Joe describes this as "basically three separate sounds" and "the world's most expensive three-channel amp." Each amp combination responds differently to the same overdrive pedals, so switching amps effectively gives Joe six or more distinct drive voicings without changing any pedal settings.

Interaction with other pedals

Every front-of-amp pedal on the board feeds through the Lehle. It's the intersection point where pedal choices and amp choices multiply together.
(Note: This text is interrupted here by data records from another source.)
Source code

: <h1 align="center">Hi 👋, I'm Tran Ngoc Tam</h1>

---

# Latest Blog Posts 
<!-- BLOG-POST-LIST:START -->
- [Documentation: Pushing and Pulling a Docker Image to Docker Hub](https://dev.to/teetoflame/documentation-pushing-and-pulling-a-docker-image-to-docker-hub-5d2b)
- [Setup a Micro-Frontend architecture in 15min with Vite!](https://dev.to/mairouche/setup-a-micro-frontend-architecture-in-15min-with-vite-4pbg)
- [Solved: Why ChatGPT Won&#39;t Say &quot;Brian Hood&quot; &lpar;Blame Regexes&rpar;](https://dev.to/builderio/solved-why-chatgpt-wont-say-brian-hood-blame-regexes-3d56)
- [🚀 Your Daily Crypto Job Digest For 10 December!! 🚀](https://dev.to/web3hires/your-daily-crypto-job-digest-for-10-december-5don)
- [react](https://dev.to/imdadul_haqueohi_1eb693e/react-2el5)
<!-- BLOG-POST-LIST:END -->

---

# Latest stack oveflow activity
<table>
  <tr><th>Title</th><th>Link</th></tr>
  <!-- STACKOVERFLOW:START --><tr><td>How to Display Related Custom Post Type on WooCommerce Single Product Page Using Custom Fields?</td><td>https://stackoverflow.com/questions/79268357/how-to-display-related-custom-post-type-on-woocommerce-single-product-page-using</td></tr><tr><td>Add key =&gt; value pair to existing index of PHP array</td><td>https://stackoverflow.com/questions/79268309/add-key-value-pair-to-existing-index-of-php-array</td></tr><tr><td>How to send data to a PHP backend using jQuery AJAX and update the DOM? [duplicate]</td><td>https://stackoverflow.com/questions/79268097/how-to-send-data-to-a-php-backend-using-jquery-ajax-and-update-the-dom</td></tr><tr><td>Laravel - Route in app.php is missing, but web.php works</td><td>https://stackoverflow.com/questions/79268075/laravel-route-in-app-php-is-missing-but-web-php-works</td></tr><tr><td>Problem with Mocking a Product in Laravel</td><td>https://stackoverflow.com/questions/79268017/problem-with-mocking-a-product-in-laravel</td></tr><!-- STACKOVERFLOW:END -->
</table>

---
The Fuzz Face is the notable exception, routing separately to the Fender Twins.

10 of 12

Boss DD-2 Digital Delay

Digital Delay · Current production
Boss DD-2 digital delay pedal

The DD-2 provides slapback delay. That's it. Joe doesn't use it for long ambient trails or rhythmic dotted-eighth patterns. It adds depth and space to his lead tone by running short repeats behind the note, thickening the overall sound without drawing attention to the effect itself.

How Joe uses it

The DD-2 runs in the Marshall Silver Jubilee's effects loop, not in front of the amp. This is the same routing as the Rotosphere, and for the same reason.

Delay in the effects loop processes the amp's driven tone cleanly. Delay in front of a driven amp would send the repeats through the amp's distortion, creating a muddy, indistinct wash.

A note on the model: earlier sources (including some older rig rundowns) listed a DD-3 in this slot. Current board photos and the June 2025 Guitarist interview confirm the DD-2, which is functionally identical for Joe's slapback use. Anyone chasing this tone with a DD-3 will get the same result.

Interaction with other pedals

Shares the Marshall loop with the Rotosphere. When both are engaged, the delay is applied to the rotary-modulated signal. This layering creates the vintage wash that characterises some of Joe's slower, more atmospheric passages.

11 of 12

Hughes & Kettner Rotosphere MKII

Rotary · Discontinued, $400–600 used
Hughes and Kettner Rotosphere MKII rotary simulator

Joe calls this pedal "a fake Leslie." Its job is to simulate a rotating speaker cabinet. It runs in the Marshall Silver Jubilee's effects loop alongside the Boss DD-3 delay. This is one of the two most important effects-loop pedals on the rig.

How Joe uses it

The Rotosphere is now discontinued, and secondhand units fetch $400 to $600. This is one of the few pedals on Joe's board that isn't easily replaceable. It sits in the amp's effects loop rather than in front of the amp.

That's critical. Running a rotary effect in the loop means it processes the amp's already-driven tone, producing a richer, more three-dimensional swirl than you'd get placing it before the preamp.

The Rotosphere specifically partners with the Marshall Jubilees, not the Fender Twins. When Joe engages the rotary effect, it's processing Marshall crunch. That combination produces the thick, organ-like modulation you hear on songs where Joe channels a classic rock aesthetic. The MKII version uses a real tube in the circuit, which adds warmth and harmonic complexity to the effect.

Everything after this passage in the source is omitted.